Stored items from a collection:
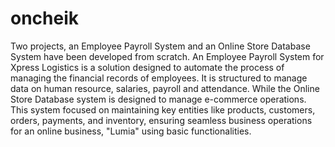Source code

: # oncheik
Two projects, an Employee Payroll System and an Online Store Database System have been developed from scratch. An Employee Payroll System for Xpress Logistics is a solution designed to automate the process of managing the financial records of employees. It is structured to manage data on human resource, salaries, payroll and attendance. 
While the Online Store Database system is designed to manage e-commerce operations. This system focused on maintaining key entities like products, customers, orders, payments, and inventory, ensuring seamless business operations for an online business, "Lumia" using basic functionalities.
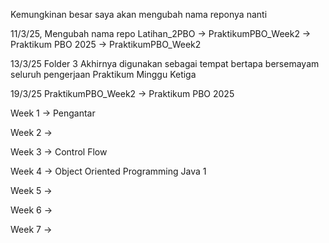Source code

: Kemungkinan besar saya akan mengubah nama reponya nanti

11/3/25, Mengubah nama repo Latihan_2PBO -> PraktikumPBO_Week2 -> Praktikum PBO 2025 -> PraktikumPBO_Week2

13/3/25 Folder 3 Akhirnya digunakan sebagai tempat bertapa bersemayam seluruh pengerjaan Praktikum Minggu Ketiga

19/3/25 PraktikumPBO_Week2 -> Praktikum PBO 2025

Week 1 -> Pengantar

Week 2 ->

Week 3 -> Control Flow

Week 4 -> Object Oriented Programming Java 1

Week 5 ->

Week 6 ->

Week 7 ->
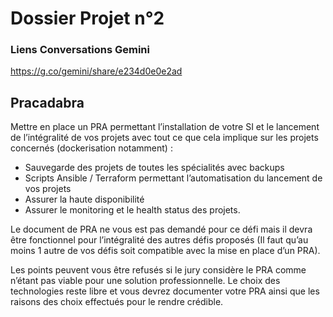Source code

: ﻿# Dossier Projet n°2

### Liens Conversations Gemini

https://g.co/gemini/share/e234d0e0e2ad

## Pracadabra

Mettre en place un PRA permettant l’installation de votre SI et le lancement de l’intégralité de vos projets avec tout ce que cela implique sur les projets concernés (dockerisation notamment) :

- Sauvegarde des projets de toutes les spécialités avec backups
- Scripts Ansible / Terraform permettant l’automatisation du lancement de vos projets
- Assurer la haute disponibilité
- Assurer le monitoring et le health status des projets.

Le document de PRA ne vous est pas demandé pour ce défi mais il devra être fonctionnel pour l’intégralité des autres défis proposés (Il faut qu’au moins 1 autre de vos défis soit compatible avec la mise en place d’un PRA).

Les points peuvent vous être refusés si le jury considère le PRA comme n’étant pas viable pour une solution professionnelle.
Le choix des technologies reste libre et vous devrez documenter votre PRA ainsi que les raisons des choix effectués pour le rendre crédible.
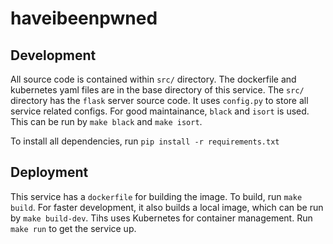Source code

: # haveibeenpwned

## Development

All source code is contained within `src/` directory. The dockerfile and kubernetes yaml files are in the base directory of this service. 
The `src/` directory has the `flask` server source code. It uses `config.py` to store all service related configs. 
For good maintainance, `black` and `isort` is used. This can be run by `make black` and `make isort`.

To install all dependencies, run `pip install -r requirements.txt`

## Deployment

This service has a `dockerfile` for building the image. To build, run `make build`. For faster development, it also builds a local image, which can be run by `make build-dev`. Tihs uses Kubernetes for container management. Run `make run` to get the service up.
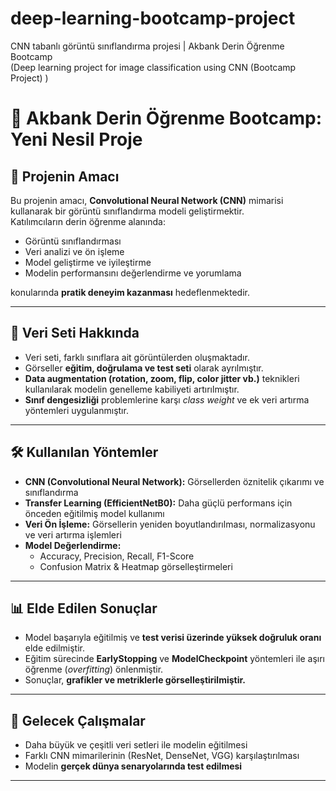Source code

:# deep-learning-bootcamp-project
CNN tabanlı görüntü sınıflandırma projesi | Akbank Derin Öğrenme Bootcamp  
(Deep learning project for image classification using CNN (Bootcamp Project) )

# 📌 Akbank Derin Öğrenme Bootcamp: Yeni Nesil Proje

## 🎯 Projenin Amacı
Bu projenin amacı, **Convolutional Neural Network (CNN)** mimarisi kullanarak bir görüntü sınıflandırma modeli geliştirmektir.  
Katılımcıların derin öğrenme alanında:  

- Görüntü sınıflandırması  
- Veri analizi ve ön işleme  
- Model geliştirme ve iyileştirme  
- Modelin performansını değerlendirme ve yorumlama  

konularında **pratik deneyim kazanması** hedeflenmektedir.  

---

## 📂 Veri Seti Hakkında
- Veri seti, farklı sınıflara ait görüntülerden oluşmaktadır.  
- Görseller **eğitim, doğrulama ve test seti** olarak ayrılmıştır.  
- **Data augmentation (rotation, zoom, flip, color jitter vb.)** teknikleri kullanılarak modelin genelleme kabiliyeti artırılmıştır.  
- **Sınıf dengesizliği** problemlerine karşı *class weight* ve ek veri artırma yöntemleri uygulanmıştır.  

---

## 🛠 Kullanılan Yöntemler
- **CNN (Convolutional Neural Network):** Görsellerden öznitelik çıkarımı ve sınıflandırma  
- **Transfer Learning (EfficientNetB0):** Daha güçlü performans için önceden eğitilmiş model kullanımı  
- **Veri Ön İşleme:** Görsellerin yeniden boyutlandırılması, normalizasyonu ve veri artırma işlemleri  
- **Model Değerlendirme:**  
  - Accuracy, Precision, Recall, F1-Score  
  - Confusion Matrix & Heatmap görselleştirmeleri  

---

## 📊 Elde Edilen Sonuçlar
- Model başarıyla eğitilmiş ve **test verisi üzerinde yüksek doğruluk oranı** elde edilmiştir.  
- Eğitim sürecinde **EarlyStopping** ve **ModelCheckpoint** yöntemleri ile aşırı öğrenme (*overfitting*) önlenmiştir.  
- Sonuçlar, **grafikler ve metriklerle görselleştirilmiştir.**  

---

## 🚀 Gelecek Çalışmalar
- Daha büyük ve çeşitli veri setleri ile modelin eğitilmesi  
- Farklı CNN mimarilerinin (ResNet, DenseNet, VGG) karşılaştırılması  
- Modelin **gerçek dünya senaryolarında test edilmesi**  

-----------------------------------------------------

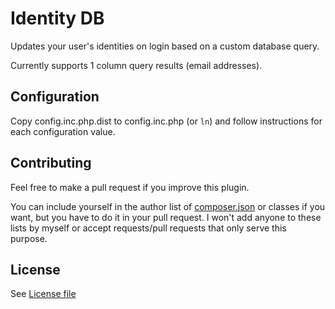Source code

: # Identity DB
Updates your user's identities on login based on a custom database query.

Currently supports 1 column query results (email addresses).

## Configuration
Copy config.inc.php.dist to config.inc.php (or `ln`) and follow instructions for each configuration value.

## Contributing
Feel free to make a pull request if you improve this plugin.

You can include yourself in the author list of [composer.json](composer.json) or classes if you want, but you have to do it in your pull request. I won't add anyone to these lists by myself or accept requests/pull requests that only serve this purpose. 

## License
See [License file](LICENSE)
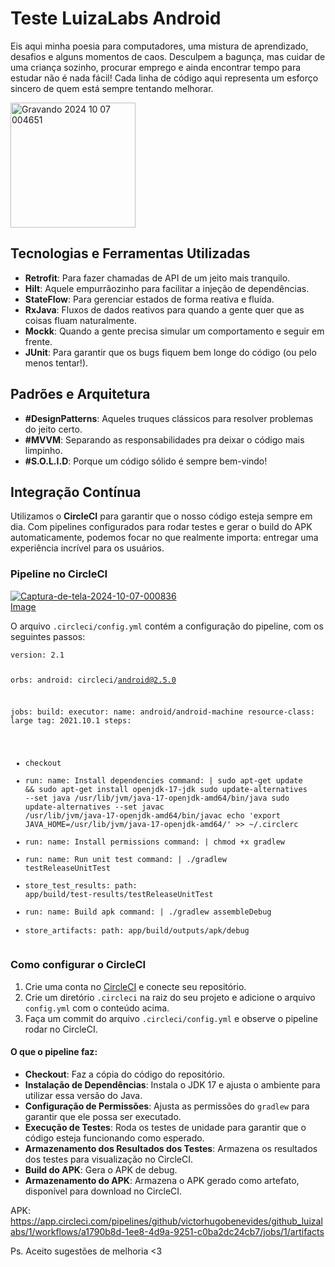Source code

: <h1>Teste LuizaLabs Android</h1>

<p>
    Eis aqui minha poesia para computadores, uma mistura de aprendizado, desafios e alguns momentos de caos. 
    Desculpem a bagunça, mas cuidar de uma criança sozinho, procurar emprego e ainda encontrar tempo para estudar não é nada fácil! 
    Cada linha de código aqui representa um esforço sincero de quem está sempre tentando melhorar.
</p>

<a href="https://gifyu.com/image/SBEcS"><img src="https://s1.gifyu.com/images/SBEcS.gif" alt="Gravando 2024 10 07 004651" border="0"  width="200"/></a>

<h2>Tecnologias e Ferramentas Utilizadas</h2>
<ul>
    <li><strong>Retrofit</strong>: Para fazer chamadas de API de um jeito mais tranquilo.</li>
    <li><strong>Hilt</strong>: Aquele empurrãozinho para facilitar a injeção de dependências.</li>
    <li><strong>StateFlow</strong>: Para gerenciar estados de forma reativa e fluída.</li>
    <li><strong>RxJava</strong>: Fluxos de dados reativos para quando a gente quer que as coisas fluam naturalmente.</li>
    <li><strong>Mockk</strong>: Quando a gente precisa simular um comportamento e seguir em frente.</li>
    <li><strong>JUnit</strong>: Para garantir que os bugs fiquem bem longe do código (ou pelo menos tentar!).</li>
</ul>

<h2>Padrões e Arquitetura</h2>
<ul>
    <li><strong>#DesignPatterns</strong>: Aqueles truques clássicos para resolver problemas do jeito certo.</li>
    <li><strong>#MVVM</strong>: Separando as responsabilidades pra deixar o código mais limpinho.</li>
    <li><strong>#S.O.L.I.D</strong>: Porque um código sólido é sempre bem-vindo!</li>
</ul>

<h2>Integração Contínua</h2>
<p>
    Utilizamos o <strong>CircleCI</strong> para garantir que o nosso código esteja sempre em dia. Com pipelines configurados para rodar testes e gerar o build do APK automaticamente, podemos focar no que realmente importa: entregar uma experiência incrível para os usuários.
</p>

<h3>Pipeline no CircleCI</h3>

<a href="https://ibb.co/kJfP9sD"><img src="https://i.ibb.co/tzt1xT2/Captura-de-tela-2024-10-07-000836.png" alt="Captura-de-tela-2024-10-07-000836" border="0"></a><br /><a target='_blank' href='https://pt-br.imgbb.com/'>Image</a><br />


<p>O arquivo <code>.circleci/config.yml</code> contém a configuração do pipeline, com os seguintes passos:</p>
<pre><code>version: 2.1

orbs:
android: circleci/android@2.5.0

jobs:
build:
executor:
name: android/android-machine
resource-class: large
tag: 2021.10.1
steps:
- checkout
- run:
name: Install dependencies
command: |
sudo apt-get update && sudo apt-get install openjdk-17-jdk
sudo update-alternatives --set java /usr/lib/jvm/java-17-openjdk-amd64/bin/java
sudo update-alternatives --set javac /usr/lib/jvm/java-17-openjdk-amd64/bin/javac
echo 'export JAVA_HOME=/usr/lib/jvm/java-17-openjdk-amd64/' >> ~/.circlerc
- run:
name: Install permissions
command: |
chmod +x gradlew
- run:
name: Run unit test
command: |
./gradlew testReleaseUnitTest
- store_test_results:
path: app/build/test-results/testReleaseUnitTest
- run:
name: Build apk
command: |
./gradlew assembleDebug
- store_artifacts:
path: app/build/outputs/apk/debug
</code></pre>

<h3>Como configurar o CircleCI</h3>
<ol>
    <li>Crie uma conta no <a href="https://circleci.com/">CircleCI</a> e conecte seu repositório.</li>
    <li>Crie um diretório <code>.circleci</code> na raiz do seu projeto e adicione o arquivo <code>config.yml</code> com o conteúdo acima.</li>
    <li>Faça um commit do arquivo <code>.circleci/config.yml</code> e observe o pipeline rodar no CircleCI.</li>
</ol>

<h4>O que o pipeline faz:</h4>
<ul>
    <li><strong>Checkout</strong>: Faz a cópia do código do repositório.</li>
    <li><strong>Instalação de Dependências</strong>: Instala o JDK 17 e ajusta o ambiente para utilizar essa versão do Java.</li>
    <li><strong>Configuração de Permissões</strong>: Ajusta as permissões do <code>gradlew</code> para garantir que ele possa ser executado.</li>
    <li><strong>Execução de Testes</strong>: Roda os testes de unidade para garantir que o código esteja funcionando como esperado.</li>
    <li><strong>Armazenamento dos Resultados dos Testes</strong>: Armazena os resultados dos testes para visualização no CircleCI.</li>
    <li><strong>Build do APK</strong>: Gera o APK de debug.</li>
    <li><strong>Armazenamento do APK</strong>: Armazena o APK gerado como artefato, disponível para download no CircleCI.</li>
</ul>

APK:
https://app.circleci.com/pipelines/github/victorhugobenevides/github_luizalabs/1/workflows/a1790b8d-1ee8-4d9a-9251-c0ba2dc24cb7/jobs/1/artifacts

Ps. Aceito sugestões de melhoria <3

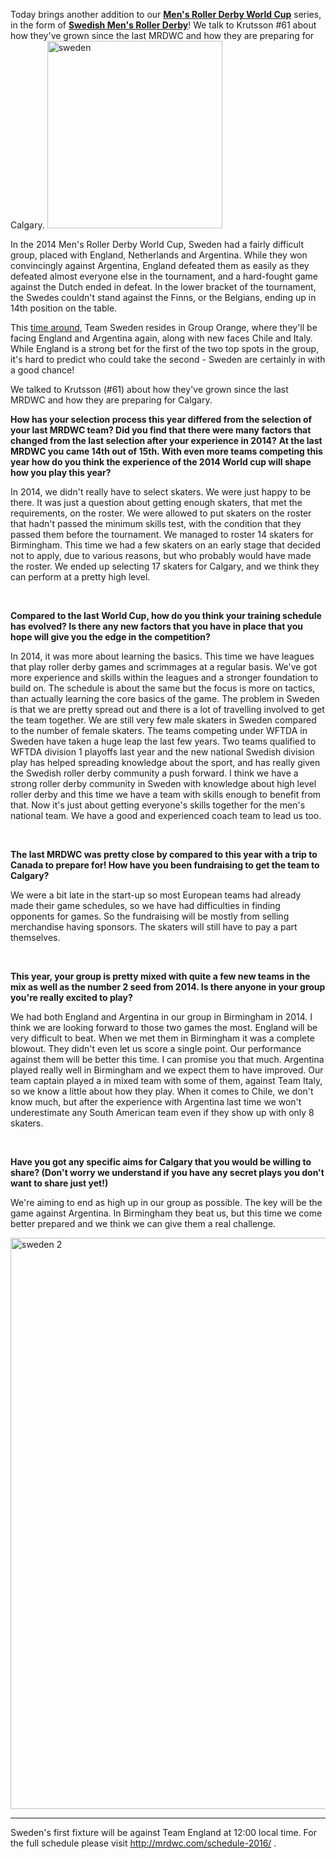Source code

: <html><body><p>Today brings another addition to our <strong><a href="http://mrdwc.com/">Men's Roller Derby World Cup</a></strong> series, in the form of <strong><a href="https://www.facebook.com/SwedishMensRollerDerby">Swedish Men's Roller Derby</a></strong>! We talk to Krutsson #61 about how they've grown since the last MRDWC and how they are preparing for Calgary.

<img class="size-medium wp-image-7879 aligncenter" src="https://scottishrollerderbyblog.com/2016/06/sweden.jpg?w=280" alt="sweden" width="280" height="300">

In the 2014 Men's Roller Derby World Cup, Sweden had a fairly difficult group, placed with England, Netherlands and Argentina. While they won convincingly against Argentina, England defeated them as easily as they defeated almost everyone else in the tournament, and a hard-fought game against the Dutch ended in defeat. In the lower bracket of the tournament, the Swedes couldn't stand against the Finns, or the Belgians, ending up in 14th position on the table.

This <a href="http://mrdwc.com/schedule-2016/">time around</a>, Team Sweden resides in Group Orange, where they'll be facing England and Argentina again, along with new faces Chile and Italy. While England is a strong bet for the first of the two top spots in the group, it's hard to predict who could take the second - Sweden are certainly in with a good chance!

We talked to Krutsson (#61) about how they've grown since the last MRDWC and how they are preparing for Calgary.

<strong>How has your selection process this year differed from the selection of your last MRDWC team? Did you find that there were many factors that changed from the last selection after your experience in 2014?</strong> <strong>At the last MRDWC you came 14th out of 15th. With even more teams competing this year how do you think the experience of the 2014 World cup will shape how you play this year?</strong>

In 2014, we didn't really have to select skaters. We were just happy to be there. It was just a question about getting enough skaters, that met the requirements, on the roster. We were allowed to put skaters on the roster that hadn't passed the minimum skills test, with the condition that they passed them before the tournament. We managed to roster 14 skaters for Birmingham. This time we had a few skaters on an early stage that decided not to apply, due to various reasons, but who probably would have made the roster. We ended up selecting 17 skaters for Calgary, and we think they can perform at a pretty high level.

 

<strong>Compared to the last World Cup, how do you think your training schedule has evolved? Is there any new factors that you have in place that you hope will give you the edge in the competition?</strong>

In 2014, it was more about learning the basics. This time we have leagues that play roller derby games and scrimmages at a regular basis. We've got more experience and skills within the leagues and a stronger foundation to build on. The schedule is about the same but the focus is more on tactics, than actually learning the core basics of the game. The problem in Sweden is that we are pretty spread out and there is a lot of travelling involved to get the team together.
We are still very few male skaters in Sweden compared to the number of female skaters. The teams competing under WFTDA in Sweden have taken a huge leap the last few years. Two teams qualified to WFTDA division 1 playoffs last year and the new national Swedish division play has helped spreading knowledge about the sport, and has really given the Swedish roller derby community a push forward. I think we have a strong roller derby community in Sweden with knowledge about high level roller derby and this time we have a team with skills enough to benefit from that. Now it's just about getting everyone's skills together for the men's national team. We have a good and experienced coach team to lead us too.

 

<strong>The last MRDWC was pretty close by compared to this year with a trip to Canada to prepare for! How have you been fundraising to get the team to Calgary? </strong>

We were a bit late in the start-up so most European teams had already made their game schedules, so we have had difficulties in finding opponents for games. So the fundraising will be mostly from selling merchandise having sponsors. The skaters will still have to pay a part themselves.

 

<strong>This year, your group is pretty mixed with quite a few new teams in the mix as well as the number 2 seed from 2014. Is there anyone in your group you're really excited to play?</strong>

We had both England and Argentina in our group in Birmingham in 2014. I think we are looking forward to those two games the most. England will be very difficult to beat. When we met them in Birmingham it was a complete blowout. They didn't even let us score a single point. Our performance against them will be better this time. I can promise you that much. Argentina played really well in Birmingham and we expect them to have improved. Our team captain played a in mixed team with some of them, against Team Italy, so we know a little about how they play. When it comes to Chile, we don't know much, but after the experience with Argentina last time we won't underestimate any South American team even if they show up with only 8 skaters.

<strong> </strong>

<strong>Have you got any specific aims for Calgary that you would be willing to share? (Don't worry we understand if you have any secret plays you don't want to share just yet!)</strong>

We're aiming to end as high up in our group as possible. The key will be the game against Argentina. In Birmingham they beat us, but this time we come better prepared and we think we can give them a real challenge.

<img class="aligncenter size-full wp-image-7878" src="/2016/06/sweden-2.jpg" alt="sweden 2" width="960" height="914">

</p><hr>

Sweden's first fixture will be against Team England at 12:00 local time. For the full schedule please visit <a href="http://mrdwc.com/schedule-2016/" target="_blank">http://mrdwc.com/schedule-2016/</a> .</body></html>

WHAT YOU WILL DO: Of all the entries above, output exactly the lines between the one holding "https://g.co/gemini/share/e234d0e0e2ad" and the one holding "- Scripts Ansible", inclusive.

WRITTEN RESPONSE:
https://g.co/gemini/share/e234d0e0e2ad

## Pracadabra

Mettre en place un PRA permettant l’installation de votre SI et le lancement de l’intégralité de vos projets avec tout ce que cela implique sur les projets concernés (dockerisation notamment) :

- Sauvegarde des projets de toutes les spécialités avec backups
- Scripts Ansible / Terraform permettant l’automatisation du lancement de vos projets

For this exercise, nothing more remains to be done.